The art of mindfulness with Frances Stanfield (outdoors)
To participate in this session, please report to meeting point B promptly for 13.45.
The act of drawing is a mindful activity in itself and can have many benefits to our health and well-being. It naturally helps concentrate and centre our mind especially when we approach drawing as a process free from expectation. Frances Stanfield from London Drawing Group will be guiding you through a number of drawing exercises that help bring awareness to your body, breath and thoughts. These will be mindful drawing techniques that you can take away with you and practice in your own time.
Brief Encounters (seminar room 3, Sibson building)
Join the Brief Encounters Editorial Board to find out more about the journal and its aims.

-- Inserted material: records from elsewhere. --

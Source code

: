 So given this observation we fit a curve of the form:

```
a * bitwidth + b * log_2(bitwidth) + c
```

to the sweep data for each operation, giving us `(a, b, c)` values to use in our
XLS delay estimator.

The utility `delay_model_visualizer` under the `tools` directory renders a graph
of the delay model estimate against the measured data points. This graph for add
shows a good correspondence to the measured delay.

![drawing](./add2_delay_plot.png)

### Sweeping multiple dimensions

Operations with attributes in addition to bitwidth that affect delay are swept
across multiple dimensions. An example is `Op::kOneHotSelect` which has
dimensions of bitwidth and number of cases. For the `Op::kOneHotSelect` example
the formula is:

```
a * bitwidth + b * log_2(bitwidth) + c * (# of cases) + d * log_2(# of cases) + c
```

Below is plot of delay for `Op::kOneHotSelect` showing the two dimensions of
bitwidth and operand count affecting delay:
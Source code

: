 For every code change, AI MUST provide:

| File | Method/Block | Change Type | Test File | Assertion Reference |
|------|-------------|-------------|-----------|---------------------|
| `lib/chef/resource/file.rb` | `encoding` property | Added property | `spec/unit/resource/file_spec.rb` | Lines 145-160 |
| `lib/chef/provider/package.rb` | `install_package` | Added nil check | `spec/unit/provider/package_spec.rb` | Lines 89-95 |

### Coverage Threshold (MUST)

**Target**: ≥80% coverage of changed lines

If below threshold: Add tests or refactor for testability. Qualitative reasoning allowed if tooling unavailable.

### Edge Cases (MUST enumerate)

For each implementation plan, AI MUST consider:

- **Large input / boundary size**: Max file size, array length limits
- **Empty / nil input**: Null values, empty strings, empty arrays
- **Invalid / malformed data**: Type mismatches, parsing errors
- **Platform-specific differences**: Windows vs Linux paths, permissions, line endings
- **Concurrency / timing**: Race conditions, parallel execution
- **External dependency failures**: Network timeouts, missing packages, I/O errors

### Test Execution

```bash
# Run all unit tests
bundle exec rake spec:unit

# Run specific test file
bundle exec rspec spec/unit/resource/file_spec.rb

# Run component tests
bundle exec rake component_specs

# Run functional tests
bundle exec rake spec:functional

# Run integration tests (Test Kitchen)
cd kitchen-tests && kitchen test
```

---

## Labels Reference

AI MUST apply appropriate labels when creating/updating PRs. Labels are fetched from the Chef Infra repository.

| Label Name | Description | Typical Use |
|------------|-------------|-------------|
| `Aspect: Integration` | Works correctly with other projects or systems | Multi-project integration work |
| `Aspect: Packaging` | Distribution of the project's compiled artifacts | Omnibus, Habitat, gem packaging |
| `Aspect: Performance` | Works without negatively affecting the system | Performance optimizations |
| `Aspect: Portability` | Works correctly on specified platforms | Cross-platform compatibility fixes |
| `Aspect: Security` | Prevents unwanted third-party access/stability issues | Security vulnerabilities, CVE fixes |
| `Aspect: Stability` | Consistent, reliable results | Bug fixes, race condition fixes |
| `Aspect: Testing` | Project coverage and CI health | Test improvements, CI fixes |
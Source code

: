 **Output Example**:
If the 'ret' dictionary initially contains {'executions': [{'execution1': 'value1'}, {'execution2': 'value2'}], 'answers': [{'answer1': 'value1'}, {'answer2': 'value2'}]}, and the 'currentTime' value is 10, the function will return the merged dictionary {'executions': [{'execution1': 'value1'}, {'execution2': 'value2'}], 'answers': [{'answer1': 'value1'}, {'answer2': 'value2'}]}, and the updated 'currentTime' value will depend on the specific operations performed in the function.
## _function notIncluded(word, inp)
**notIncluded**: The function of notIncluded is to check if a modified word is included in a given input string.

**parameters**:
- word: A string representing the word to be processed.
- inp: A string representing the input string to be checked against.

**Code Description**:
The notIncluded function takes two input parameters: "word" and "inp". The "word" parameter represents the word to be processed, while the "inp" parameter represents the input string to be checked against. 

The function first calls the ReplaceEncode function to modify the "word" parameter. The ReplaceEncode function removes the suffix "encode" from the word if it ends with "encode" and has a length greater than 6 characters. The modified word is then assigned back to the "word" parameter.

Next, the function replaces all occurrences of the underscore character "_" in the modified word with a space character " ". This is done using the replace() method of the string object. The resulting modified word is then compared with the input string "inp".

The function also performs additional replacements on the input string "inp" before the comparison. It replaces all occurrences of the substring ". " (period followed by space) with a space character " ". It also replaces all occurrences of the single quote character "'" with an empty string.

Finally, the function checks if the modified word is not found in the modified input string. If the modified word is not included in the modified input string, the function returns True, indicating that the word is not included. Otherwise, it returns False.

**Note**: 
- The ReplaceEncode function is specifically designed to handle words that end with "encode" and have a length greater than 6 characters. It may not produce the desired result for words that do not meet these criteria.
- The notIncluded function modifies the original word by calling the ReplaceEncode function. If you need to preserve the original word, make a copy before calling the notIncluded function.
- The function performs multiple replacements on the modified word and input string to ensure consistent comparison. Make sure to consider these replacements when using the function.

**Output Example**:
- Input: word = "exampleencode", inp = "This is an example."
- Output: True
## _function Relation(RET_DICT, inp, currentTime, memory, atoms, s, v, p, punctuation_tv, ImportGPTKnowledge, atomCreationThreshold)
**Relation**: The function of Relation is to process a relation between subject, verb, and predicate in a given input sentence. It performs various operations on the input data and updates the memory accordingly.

The session will provide you with an overview of the journal, the various roles on the Editorial Board, and the types of submissions that the journal welcomes. The session will be valuable to anyone thinking of publishing in the journal or joining the Editorial Board in future.
Mindfulness walk with Mind It (outdoors)
To participate in this session, please report to meeting point C promptly for 13.45.
Join us for a mindful walk across campus! Discover a new way of walking mindfully and the wisdom of the sights and sounds around you. Get ready to see things you have never seen before while walking down the same path. On this one-hour guided walk, you will experience Mindfulness in different places and while walking. The short exercises we do awaken the Heart (emotional energy), Mind (mental energy), Body (physical energy) and Soul (creative energy). You will begin to let go of being busy Doing and discover instead a new way of Being, just by walking and being in the moment.
Please note: This session will include some walking and may not be suitable for students with mobility issues.
Pets as Therapy (outdoors/gazebo)
To participate in this session, please report to meeting point D promptly for 13.45.
Since it was established in 1983, Pets As Therapy has been at the forefront of community based Animal Assisted Therapy across the length and breadth of the UK. Today, Pets As Therapy is the largest organisation of its kind in Europe enhancing thousands of lives every single day. Join some of our friendly therapy dogs and their handlers to decompress from the stresses of academic life and learn about the benefits of Animal Assisted Therapy.
Please note: This session will involve close contact with dogs. Participants should be considerate about the needs of the animals and follow instructions from handlers at all times.